If we’re going to dream about that far down the road, I want to dream about building my character up to the point where I can stand in Northrend for the first time again. The longer WoW has gone on, the more it’s felt to me like a trilogy that the writers didn’t want to let end. I know the lore covers more than Arthas, but his death seemed like such a fitting ending to the story.
By storage space being a commodity, if effects the economy in that there are more motivated sellers. You’re probably right that it wouldn’t change much, to be fair.
The only potential to impact the economy would be someone stockpiling mats and crashing the market. But then someone can do that with or without guild banks.
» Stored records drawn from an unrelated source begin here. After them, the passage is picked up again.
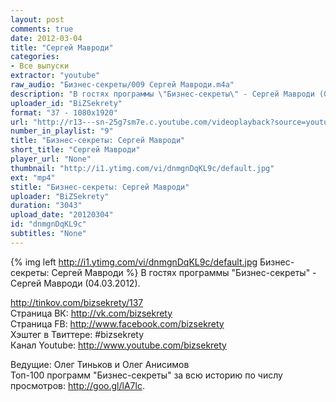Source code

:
 ```yaml
---
layout: post
comments: true
date: 2012-03-04
title: "Сергей Мавроди"
categories:
- Все выпуски
extractor: "youtube"
raw_audio: "Бизнес-секреты/009 Сергей Мавроди.m4a"
description: "В гостях программы \"Бизнес-секреты\" - Сергей Мавроди (04.03.2012).\n\nhttp://tinkov.com/bizsekrety/137\nСтраница ВК: http://vk.com/bizsekrety\nСтраница FB: http://www.facebook.com/bizsekrety\nХэштег в Твиттере: #bizsekrety\nКанал Youtube: http://www.youtube.com/bizsekrety\n\nВедущие: Олег Тиньков и Олег Анисимов\nТоп-100 программ \"Бизнес-секреты\" за всю историю по числу просмотров: http://goo.gl/lA7lc."
uploader_id: "BiZSekrety"
format: "37 - 1080x1920"
url: "http://r13---sn-25g7sm7e.c.youtube.com/videoplayback?source=youtube&ip=92.255.182.31&expire=1362866807&sparams=cp%2Cid%2Cip%2Cipbits%2Citag%2Cratebypass%2Csource%2Cupn%2Cexpire&ipbits=8&upn=7ZKqH-MsAq8&cp=U0hVR1hRVF9FUUNONV9QS1hJOnRyR200ZFBZbm5C&key=yt1&id=7679a09c3a8a2fd7&newshard=yes&mt=1362841995&ratebypass=yes&itag=37&sver=3&mv=m&fexp=931301%2C911409%2C916624%2C920704%2C912806%2C902000%2C919512%2C929901%2C913605%2C925006%2C906938%2C931202%2C931203%2C931401%2C908529%2C930803%2C920201%2C929602%2C930101%2C930603%2C906834&ms=au&signature=5CEEED8475BF710B62EC838E1867DEEE2BA43DF1.0320C78A369F64EEF7447A67919A0EBAB97445EF"
number_in_playlist: "9"
title: "Бизнес-секреты: Сергей Мавроди"
short_title: "Сергей Мавроди"
player_url: "None"
thumbnail: "http://i1.ytimg.com/vi/dnmgnDqKL9c/default.jpg"
ext: "mp4"
stitle: "Бизнес-секреты: Сергей Мавроди"
uploader: "BiZSekrety"
duration: "3043"
upload_date: "20120304"
id: "dnmgnDqKL9c"
subtitles: "None"
---
```


{% img left http://i1.ytimg.com/vi/dnmgnDqKL9c/default.jpg Бизнес-секреты: Сергей Мавроди %}
В гостях программы "Бизнес-секреты" - Сергей Мавроди (04.03.2012).  
  
http://tinkov.com/bizsekrety/137  
Страница ВК: http://vk.com/bizsekrety  
Страница FB: http://www.facebook.com/bizsekrety  
Хэштег в Твиттере: #bizsekrety  
Канал Youtube: http://www.youtube.com/bizsekrety  
  
Ведущие: Олег Тиньков и Олег Анисимов  
Топ-100 программ "Бизнес-секреты" за всю историю по числу просмотров: http://goo.gl/lA7lc.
Any given account has an upper limit on the number of items it can hold, due to bags and such. A fully tabbed guild bank by itself can hold about half of what all the alts you could create in Classic could hold. So each alt with a guild bank is a significantly large ‘force multiplier’. And people will try and crash the price of items or drive it up by scarcity etc. Private Servers are plauged by the “Devilsaur/Black Lotus Mafia”
The problem with this is that you’re thinking like guild banks are heavily requested and with not enough push back. The debate against them is strong as the community in general is no changes. Blizzard also stated that they will not add such things in general. For Blizzard to change their minds there needs to be a substantial amount of requests with minimal counters.
Guild bank debate does not meet this standard. It isn’t argued enough and it has plenty of overwhelming backlash as you can see in response to your own thread.
Stockpiling can drive up a price too, and then you release them at a rate that maintains that high price by controlling scarcity. This is literally what the Devilsaur Mafia does.
Its a Private Server thing that they fully intend to bring into Vanilla. And yes, its ridiculous, but if you want to be rich, you have to screw over everyone else.